The men are a bitter, cynical bunch, showing their anger in several ways: Sergeant Horvath (Tom Sizemore) shows it by obeying every order and bitching about it in confidence while Private Rieben (Edward Burns, the writer/director who needed the good attention anyway) acts completely sarcastic about everything, hiding his timidness. Our entry into this group is with one of the film's many masterstrokes, Corporal Upham (Jeremy Davies, from "Spanking the Monkey"), a French/German translator who is assigned to the platoon, and who's never stepped foot in battle before. Played to perfect comic nervousness, he becomes the viewpoint of the audience, wreaking of ignorance and pleading for a little humanity in some of the film's more frightening scenes, as well as sometimes the only guy who doesn't know the lingo and attitude that the soldiers have become accustomed to when being with eachother.
Lingering over all this is Captain Miller, who has the terrible burden of not only feeling exactly like these soldiers but having to convey a sense of leadership and emotional stature for the rest of the platoon. Watching Miller have to deal with the mighty paradox of commanding when he's as afraid as the rest of them becomes the film's most human aspect, and thank god he's played by Tom Hanks who gives what has got to be the best performance he's ever given. His is devoid of gloss or cliche; he makes him into a fully-developed character, worthy of our sympathy, and worried that his wife will not recognize him because he's been through so much hell while being in the army. In his most human moment, he confesses to Sgt. Horvath that he thinks his mission is bullshit and that Private Ryan "better be worth it."

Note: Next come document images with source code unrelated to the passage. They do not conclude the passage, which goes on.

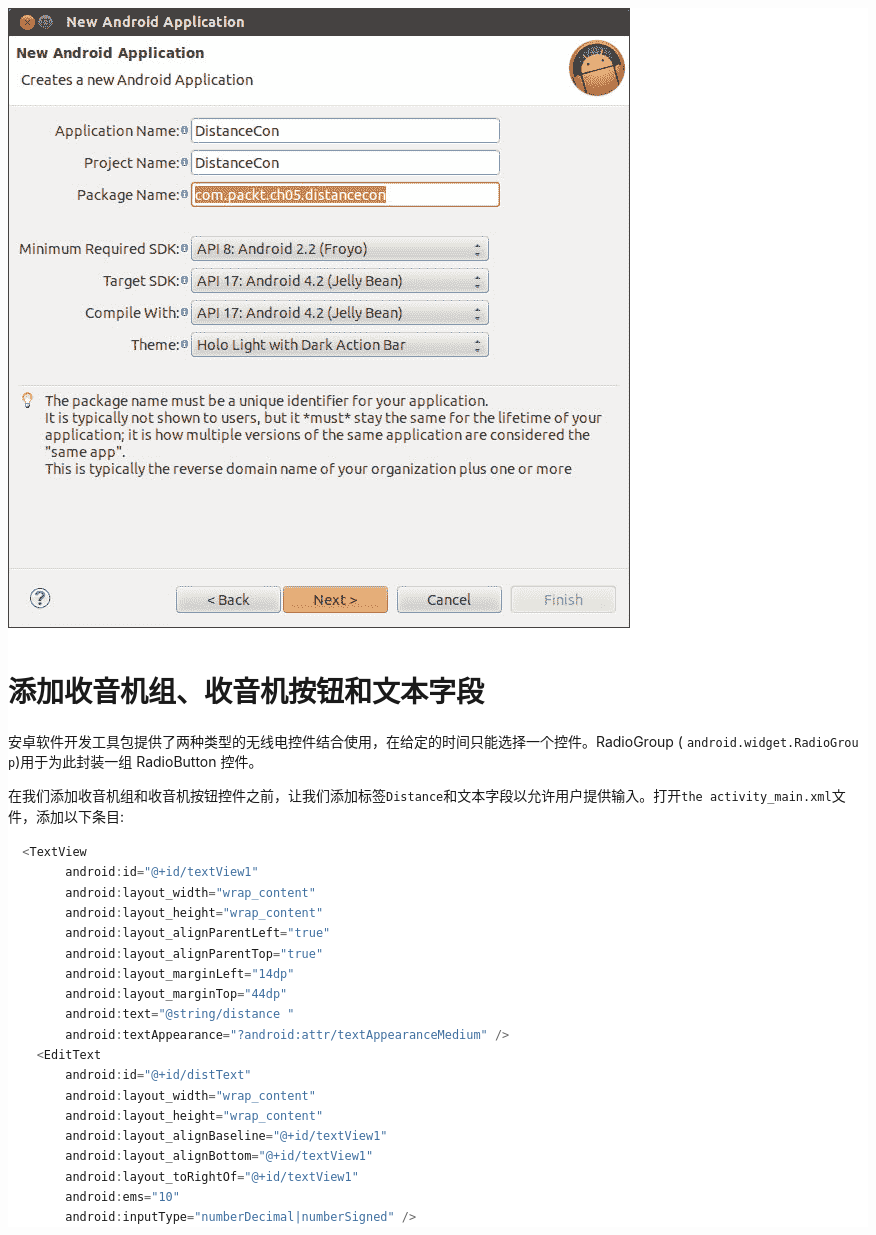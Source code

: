 ![Creating a new project](img/1103OS_05_01.jpg)

# 添加收音机组、收音机按钮和文本字段

安卓软件开发工具包提供了两种类型的无线电控件结合使用，在给定的时间只能选择一个控件。RadioGroup ( `android.widget.RadioGroup`)用于为此封装一组 RadioButton 控件。

在我们添加收音机组和收音机按钮控件之前，让我们添加标签`Distance`和文本字段以允许用户提供输入。打开`the activity_main.xml`文件，添加以下条目:

```java
  <TextView
        android:id="@+id/textView1"
        android:layout_width="wrap_content"
        android:layout_height="wrap_content"
        android:layout_alignParentLeft="true"
        android:layout_alignParentTop="true"
        android:layout_marginLeft="14dp"
        android:layout_marginTop="44dp"
        android:text="@string/distance "
        android:textAppearance="?android:attr/textAppearanceMedium" />
    <EditText
        android:id="@+id/distText"
        android:layout_width="wrap_content"
        android:layout_height="wrap_content"
        android:layout_alignBaseline="@+id/textView1"
        android:layout_alignBottom="@+id/textView1"
        android:layout_toRightOf="@+id/textView1"
        android:ems="10"
        android:inputType="numberDecimal|numberSigned" />
```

"Ryan" could easily be the most anti-war film ever made, what with its total gory depiction of war and sense of loss we get whenever one of the soldiers is killed (look at how saddening the scene where Giovanni Ribisi dies). But at the same time, this could have been an over-glorification of soldiers, with everyone gung ho about getting Private Ryan (this premise could have easily been another vehicle for John Wayne back in the hey day of war films). What it is, however, is much better than that: it's a realistic portrait of this situation that refuses to take sides. It merely asks us to look at it for what it is, and make our own conclusions. He does this not by having the characters speak the ideas of the filmmaker, as many films make the mistake of doing, but by showing it through action, prompting the audience to not see it as propaganda for some personal view, but to see it as totally and utterly emotionally devastating.

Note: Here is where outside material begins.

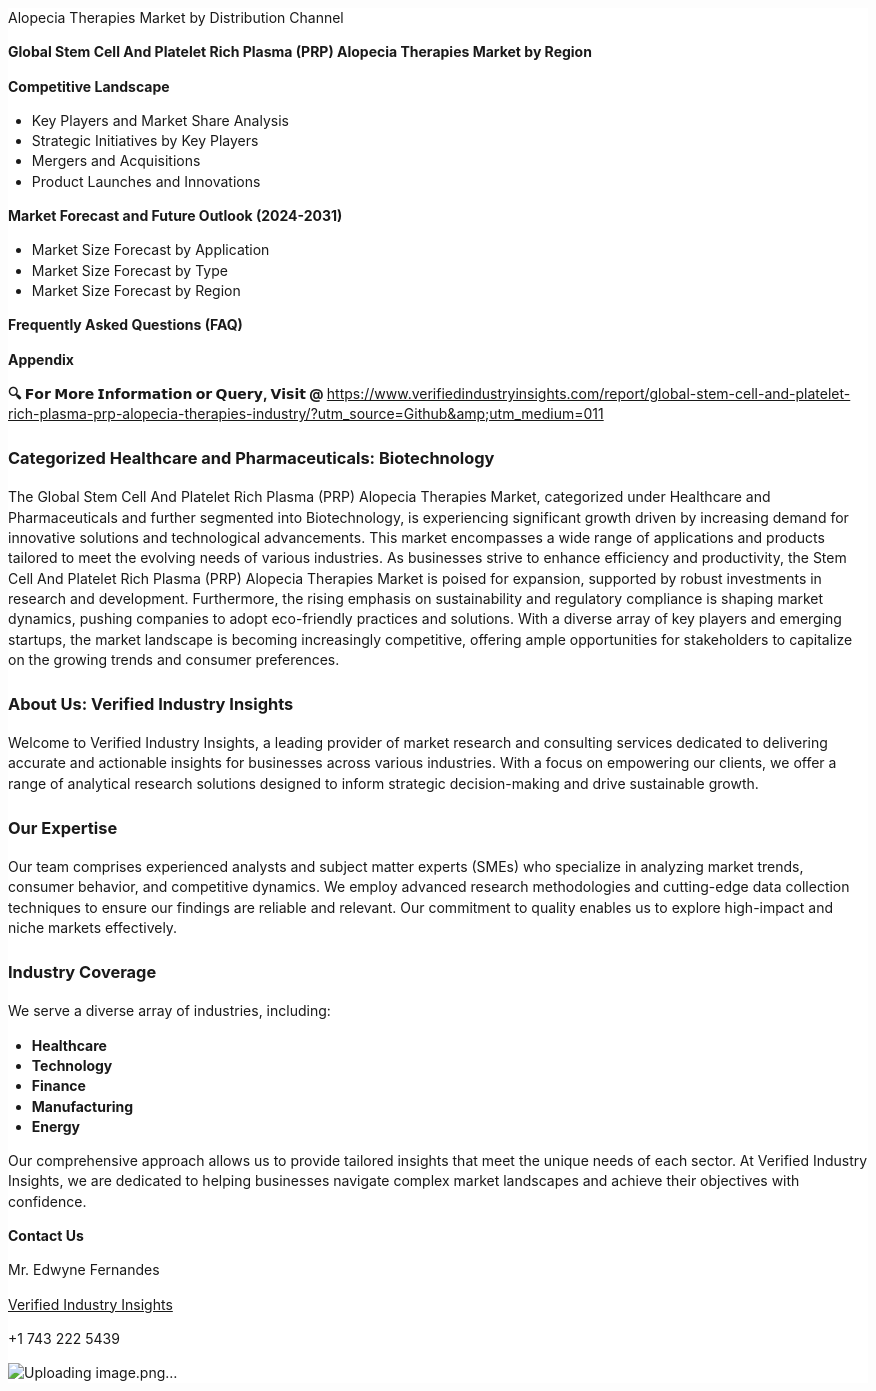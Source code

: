 Alopecia Therapies Market by Distribution Channel</strong></p><p><strong>Global Stem Cell And Platelet Rich Plasma (PRP) Alopecia Therapies Market by Region</strong></p><p><strong>Competitive Landscape</strong></p><ul><li>Key Players and Market Share Analysis</li><li>Strategic Initiatives by Key Players</li><li>Mergers and Acquisitions</li><li>Product Launches and Innovations</li></ul><p><strong>Market Forecast and Future Outlook (2024-2031)</strong></p><ul><li>Market Size Forecast by Application</li><li>Market Size Forecast by Type</li><li>Market Size Forecast by Region</li></ul><p><strong>Frequently Asked Questions (FAQ)</strong></p><p><strong>Appendix<br /></strong></p><p><strong>🔍 𝗙𝗼𝗿 𝗠𝗼𝗿𝗲 𝗜𝗻𝗳𝗼𝗿𝗺𝗮𝘁𝗶𝗼𝗻 𝗼𝗿 𝗤𝘂𝗲𝗿𝘆, 𝗩𝗶𝘀𝗶𝘁 @ </strong><a href="https://www.verifiedindustryinsights.com/report/global-stem-cell-and-platelet-rich-plasma-prp-alopecia-therapies-industry/?utm_source=Github&amp;utm_medium=011">https://www.verifiedindustryinsights.com/report/global-stem-cell-and-platelet-rich-plasma-prp-alopecia-therapies-industry/?utm_source=Github&amp;utm_medium=011</a>&nbsp;</p><h3>Categorized Healthcare and Pharmaceuticals: Biotechnology </h3><p>The Global Stem Cell And Platelet Rich Plasma (PRP) Alopecia Therapies Market, categorized under Healthcare and Pharmaceuticals and further segmented into Biotechnology, is experiencing significant growth driven by increasing demand for innovative solutions and technological advancements. This market encompasses a wide range of applications and products tailored to meet the evolving needs of various industries. As businesses strive to enhance efficiency and productivity, the Stem Cell And Platelet Rich Plasma (PRP) Alopecia Therapies Market is poised for expansion, supported by robust investments in research and development. Furthermore, the rising emphasis on sustainability and regulatory compliance is shaping market dynamics, pushing companies to adopt eco-friendly practices and solutions. With a diverse array of key players and emerging startups, the market landscape is becoming increasingly competitive, offering ample opportunities for stakeholders to capitalize on the growing trends and consumer preferences.</p><h3>About Us: Verified Industry Insights</h3><p>Welcome to Verified Industry Insights, a leading provider of market research and consulting services dedicated to delivering accurate and actionable insights for businesses across various industries. With a focus on empowering our clients, we offer a range of analytical research solutions designed to inform strategic decision-making and drive sustainable growth.</p><h3>Our Expertise</h3><p>Our team comprises experienced analysts and subject matter experts (SMEs) who specialize in analyzing market trends, consumer behavior, and competitive dynamics. We employ advanced research methodologies and cutting-edge data collection techniques to ensure our findings are reliable and relevant. Our commitment to quality enables us to explore high-impact and niche markets effectively.</p><h3>Industry Coverage</h3><p>We serve a diverse array of industries, including:</p><ul><li><strong>Healthcare</strong></li><li><strong>Technology</strong></li><li><strong>Finance</strong></li><li><strong>Manufacturing</strong></li><li><strong>Energy</strong></li></ul><p>Our comprehensive approach allows us to provide tailored insights that meet the unique needs of each sector. At Verified Industry Insights, we are dedicated to helping businesses navigate complex market landscapes and achieve their objectives with confidence.</p><p><strong>Contact Us</strong></p><p>Mr. Edwyne Fernandes</p><p><a href="https://www.verifiedindustryinsights.com/">Verified Industry Insights</a></p><p>+1 743 222 5439</p>
![Uploading image.png…]()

What can be said about the battle scenes in this movie that wouldn't seem redundant? What can be said about that shot of the Ryan mother seeing the army car pull up to her house and the priest getting out that can't be said just in emotions? It may not seem obvious right now, but Spielberg has done and said a lot more about war in this film than any other film in history ever has. He has not glamorized it or taken a side with it, and he has found a new way of hating war and a new way of honoring the men who risked their lives to fight for their country: these men weren't really fighting anyone in particular; they were fighting to defend their fellow men seflessly. But the most important thing about this film is that it defies explanation and becomes the one thing that so many films try to be but never become: cathartic.